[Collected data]
════════

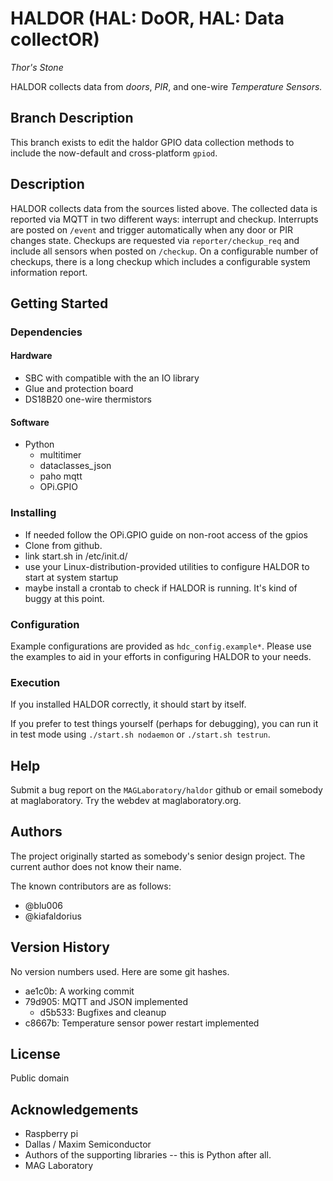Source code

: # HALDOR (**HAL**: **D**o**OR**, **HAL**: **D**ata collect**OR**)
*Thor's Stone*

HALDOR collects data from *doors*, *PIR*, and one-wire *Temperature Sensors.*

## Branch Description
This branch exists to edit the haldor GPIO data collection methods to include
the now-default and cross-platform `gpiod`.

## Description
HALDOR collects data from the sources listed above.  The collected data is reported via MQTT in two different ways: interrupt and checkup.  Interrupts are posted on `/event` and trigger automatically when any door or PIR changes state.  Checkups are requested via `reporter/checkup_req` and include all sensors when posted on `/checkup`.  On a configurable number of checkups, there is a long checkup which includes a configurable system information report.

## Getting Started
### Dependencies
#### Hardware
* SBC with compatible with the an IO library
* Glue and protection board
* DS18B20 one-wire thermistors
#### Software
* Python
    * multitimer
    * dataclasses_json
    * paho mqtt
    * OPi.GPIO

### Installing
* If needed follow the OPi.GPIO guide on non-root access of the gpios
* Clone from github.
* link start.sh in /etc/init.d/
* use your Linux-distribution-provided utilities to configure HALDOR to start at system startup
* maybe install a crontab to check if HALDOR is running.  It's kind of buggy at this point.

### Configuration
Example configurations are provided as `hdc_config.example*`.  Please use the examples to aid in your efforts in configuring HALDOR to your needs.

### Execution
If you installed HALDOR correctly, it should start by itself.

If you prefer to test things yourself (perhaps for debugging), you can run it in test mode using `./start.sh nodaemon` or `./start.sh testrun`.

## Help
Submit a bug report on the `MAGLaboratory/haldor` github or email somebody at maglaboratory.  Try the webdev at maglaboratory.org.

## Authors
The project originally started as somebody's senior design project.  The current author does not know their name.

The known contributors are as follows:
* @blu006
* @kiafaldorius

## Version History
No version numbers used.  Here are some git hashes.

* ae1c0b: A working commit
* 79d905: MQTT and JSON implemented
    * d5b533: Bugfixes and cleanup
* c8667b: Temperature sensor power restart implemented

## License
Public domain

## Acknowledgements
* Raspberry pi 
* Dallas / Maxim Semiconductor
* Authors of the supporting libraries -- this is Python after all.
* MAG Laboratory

════════

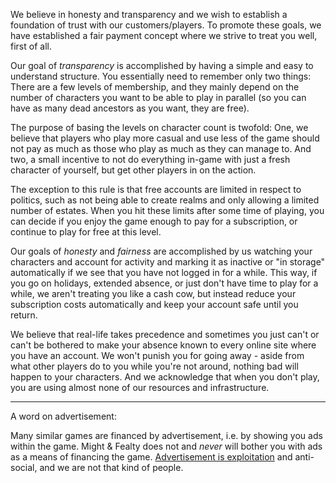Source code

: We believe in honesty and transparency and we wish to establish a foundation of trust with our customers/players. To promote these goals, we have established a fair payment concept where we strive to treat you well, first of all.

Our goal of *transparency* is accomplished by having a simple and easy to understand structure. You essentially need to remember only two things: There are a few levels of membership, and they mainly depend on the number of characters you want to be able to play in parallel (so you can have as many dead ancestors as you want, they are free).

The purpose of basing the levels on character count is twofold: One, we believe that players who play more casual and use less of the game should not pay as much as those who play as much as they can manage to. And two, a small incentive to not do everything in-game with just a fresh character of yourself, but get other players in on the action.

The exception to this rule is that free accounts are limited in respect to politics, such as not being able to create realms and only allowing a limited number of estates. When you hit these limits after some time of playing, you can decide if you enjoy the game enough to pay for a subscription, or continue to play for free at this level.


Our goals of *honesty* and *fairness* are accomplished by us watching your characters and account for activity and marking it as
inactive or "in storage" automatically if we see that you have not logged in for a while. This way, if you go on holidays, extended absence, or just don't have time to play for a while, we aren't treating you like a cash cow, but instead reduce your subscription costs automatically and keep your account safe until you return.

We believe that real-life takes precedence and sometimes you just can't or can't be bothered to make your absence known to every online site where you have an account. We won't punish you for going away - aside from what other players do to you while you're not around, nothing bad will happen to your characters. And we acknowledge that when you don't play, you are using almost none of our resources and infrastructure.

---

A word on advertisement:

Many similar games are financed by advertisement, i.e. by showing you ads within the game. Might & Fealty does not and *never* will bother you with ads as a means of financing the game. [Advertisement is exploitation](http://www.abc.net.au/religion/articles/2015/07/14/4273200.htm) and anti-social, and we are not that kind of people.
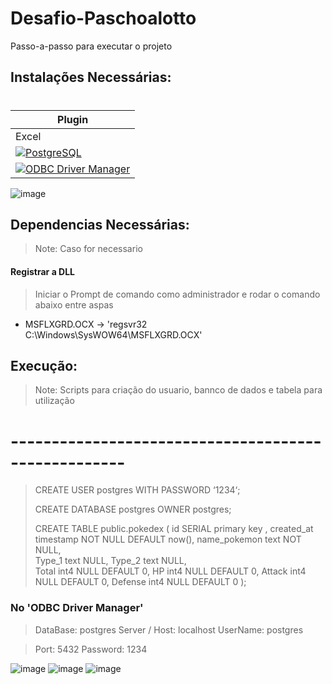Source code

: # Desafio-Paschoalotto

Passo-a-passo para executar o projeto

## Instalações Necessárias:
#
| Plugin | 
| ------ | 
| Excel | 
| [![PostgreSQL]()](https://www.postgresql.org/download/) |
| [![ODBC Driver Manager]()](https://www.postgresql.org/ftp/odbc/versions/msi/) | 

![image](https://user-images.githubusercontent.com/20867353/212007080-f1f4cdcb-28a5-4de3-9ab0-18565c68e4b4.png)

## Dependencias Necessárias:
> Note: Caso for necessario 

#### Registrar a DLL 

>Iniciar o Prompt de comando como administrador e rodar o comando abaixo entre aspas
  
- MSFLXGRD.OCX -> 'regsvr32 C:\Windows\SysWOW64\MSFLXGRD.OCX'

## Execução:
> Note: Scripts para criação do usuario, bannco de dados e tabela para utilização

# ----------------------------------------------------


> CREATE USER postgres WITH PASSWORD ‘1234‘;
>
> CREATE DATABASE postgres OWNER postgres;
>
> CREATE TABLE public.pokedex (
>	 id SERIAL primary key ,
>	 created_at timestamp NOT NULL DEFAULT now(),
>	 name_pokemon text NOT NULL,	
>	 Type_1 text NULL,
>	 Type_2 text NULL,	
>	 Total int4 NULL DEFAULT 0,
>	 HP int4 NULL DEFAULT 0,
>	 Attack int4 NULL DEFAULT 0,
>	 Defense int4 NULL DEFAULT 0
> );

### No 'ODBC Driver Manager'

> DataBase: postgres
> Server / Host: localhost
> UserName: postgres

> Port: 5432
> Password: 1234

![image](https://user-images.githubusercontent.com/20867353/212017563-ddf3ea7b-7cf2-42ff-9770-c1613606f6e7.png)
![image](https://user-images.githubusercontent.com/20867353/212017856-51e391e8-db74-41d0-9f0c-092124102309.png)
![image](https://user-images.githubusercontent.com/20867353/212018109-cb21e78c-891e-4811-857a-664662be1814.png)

════════

> **EXERCISE**
Would you copy out exactly the lines above that start at the one containing "#### Hardware" and end at the one containing "start.sh in /etc/init.d/", inclusive?

> **TASK ANSWER**
#### Hardware
* SBC with compatible with the an IO library
* Glue and protection board
* DS18B20 one-wire thermistors
#### Software
* Python
    * multitimer
    * dataclasses_json
    * paho mqtt
    * OPi.GPIO

### Installing
* If needed follow the OPi.GPIO guide on non-root access of the gpios
* Clone from github.
* link start.sh in /etc/init.d/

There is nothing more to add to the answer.